Si les gardes ont aussi un pouvoir de police, pour verbaliser les inconscients, difficile d'en faire usage pendant qu'on conduit une étude scientifique. Mais on en revient là au budget, et le budget, c'est toujours sensible.
 

"La faune peut gagner"


La secrétaire d'Etat Emmanuelle Wargon, Damien Hémeray l'a rencontrée le mois dernier, au congrès national des Réserves naturelles de France. "Elle a parlé d'extension et de création de réserves, mais à budget constant...  Ça nous semble compliqué", euphémise-t-il. Concernant l'Office français de la biodiversité, le conservateur en attend surtout "plus de coordination et de concertation" entre les différentes réserves du pays. Un mouvement déjà initié dans le Centre-Val de Loire avec la création de l'Agence régionale de la biodiversité, en janvier.  "Dans les paroles en tout cas, il y a une vraie prise de conscience. A une époque, je pense que c'était plus secondaire, on voyait l'environnement comme un cadre de vie et pas comme un volet biodiversité. Je pense que la démarche est sincère, il faut des moyens derrière."

A son niveau, la réserve naturelle de Mareau-aux-Prés a ses belles réussites. L'un d'entre elle, qui réjouit particulièrement Damien Hémeray, c'est le retour de la loutre. "On l'associait aux rivières d'altitude, avec une eau de bonne qualité, en fait elle s'était réfugiée là parce qu'on la persécutait ailleurs.

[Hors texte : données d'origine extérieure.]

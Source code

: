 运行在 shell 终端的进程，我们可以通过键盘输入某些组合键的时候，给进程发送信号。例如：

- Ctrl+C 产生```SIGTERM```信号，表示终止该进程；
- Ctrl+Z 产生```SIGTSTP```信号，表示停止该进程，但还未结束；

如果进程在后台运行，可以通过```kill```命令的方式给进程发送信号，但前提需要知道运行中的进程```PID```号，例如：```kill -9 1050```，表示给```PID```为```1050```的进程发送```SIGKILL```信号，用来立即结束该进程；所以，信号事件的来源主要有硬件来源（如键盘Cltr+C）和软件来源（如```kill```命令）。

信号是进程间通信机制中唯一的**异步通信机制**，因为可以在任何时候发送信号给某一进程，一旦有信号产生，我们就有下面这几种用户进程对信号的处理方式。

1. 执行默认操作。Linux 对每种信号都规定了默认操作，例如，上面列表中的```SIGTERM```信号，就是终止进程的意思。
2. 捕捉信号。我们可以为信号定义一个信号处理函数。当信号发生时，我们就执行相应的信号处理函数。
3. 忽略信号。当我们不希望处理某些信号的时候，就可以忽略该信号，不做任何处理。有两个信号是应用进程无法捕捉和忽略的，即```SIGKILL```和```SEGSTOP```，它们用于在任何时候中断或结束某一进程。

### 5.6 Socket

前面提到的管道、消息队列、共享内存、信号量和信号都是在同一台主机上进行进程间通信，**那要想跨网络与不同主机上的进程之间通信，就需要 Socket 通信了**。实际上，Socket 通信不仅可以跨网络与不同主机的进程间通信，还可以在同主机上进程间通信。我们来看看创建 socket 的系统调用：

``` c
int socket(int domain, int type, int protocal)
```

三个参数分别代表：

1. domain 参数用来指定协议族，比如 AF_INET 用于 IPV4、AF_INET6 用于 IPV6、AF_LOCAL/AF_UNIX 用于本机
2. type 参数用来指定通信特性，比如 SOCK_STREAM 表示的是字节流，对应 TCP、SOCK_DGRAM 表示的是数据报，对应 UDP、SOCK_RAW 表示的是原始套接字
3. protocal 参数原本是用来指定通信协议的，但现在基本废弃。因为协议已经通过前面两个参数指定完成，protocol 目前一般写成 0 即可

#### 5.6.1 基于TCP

La loutre est revenue dans la réserve en 2013, ensuite on ne l'a plus vue, on se posait des questions", raconte-t-il avec la passion d'un romancier à suspense.

Mais depuis 2017, on sait qu'elle est là, grâce entre autres aux pièges photographiques disséminés dans la réserve. "On parle des espèces en difficulté, ça met un peu de piment de savoir que la faune peut gagner."